It is a great pleasure and honor for me to serve as the 2024 Chair of the Princeton ACS, following in the footsteps of predecessors in this role who have worked tirelessly to expand my scientific horizons as well, I’m sure, those of many other members and friends.   Reflecting on over 30 years of membership, often in “the weeds” of my professional responsibilities, membership in the ACS allowed me to step out of what at times was a narrow focus on specific projects to understand not just the important role Chemistry plays in critical technologies as well as helping us to understand and protect our resources, but also the sheer beauty of our “Central Science.”

In 2015, the American Chemical Society offered an open-sourced scientific journal so named, available for anyone, irrespective of their profession or level of education to read on line, the ACS Central Science.

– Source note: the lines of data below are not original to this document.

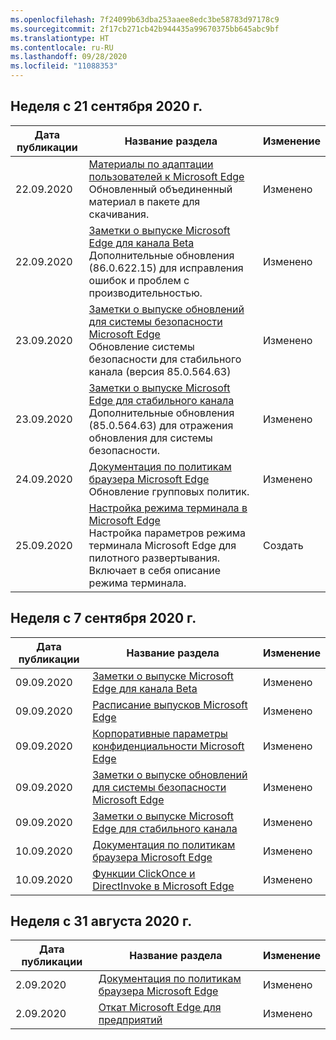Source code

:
 ```yaml
---
ms.openlocfilehash: 7f24099b63dba253aaee8edc3be58783d97178c9
ms.sourcegitcommit: 2f17cb271cb42b944435a99670375bb645abc9bf
ms.translationtype: HT
ms.contentlocale: ru-RU
ms.lasthandoff: 09/28/2020
ms.locfileid: "11088353"
---
```

<!-- This file is generated automatically each week. Changes made to this file will be overwritten.-->




## Неделя с 21 сентября 2020 г.


| Дата публикации |Название раздела | Изменение |
|------|------------|--------|
| 22.09.2020 | [Материалы по адаптации пользователей к Microsoft Edge](/DeployEdge/microsoft-edge-customer-adoption-kit)<br>Обновленный объединенный материал в пакете для скачивания. | Изменено |
| 22.09.2020 | [Заметки о выпуске Microsoft Edge для канала Beta](/DeployEdge/microsoft-edge-relnote-beta-channel)<br>Дополнительные обновления (86.0.622.15) для исправления ошибок и проблем с производительностью. | Изменено |
| 23.09.2020 | [Заметки о выпуске обновлений для системы безопасности Microsoft Edge](/DeployEdge/microsoft-edge-relnotes-security)<br>Обновление системы безопасности для стабильного канала (версия 85.0.564.63) | Изменено |
| 23.09.2020 | [Заметки о выпуске Microsoft Edge для стабильного канала](/DeployEdge/microsoft-edge-relnote-stable-channel)<br>Дополнительные обновления (85.0.564.63) для отражения обновления для системы безопасности. | Изменено |
| 24.09.2020 | [Документация по политикам браузера Microsoft Edge](/DeployEdge/microsoft-edge-policies)<br>Обновление групповых политик. | Изменено |
| 25.09.2020 | [Настройка режима терминала в Microsoft Edge](/DeployEdge/microsoft-edge-configure-kiosk-mode)<br>Настройка параметров режима терминала Microsoft Edge для пилотного развертывания. Включает в себя описание режима терминала. | Создать |


## Неделя с 7 сентября 2020 г.


| Дата публикации |Название раздела | Изменение |
|------|------------|--------|
| 09.09.2020 | [Заметки о выпуске Microsoft Edge для канала Beta](/DeployEdge/microsoft-edge-relnote-beta-channel) | Изменено |
| 09.09.2020 | [Расписание выпусков Microsoft Edge](/DeployEdge/microsoft-edge-release-schedule) | Изменено |
| 09.09.2020 | [Корпоративные параметры конфиденциальности Microsoft Edge](/DeployEdge/microsoft-edge-enterprise-privacy-settings) | Изменено |
| 09.09.2020 | [Заметки о выпуске обновлений для системы безопасности Microsoft Edge](/DeployEdge/microsoft-edge-relnotes-security) | Изменено |
| 09.09.2020 | [Заметки о выпуске Microsoft Edge для стабильного канала](/DeployEdge/microsoft-edge-relnote-stable-channel) | Изменено |
| 10.09.2020 | [Документация по политикам браузера Microsoft Edge](/DeployEdge/microsoft-edge-policies) | Изменено |
| 10.09.2020 | [Функции ClickOnce и DirectInvoke в Microsoft Edge](/DeployEdge/edge-learn-more-co-di) | Изменено |


## Неделя с 31 августа 2020 г.


| Дата публикации |Название раздела | Изменение |
|------|------------|--------|
| 2.09.2020 | [Документация по политикам браузера Microsoft Edge](/DeployEdge/microsoft-edge-policies) | Изменено |
| 2.09.2020 | [Откат Microsoft Edge для предприятий](/DeployEdge/edge-learnmore-rollback) | Изменено |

The editor of this journal is the recent Nobel Laureate, Carolyn Bertozzi.   In a way, thinking about her work demonstrates the breadth of our “Central Science.”   I work primarily in Pharmaceutical Bioanalytical chemistry professionally, and originally, I came across her work in connection with the analytical chemistry “mucins” a set of linked sugars that help give mucus it’s “slime.”  That work was extremely elegant, and helped me to understand the wonder of a very complex but familiar classes of compounds, the sugars.     I thus thought of her in connection with mass spectrometry of mucins, but that isn’t what earned her the Nobel Prize, I was surprised to find.    Her prize was for “click chemistry” a precise and fast synthetic tool for making, among other things, sugars, easy for living things to synthesize, but once, and to some extent, still, difficult to make in the lab.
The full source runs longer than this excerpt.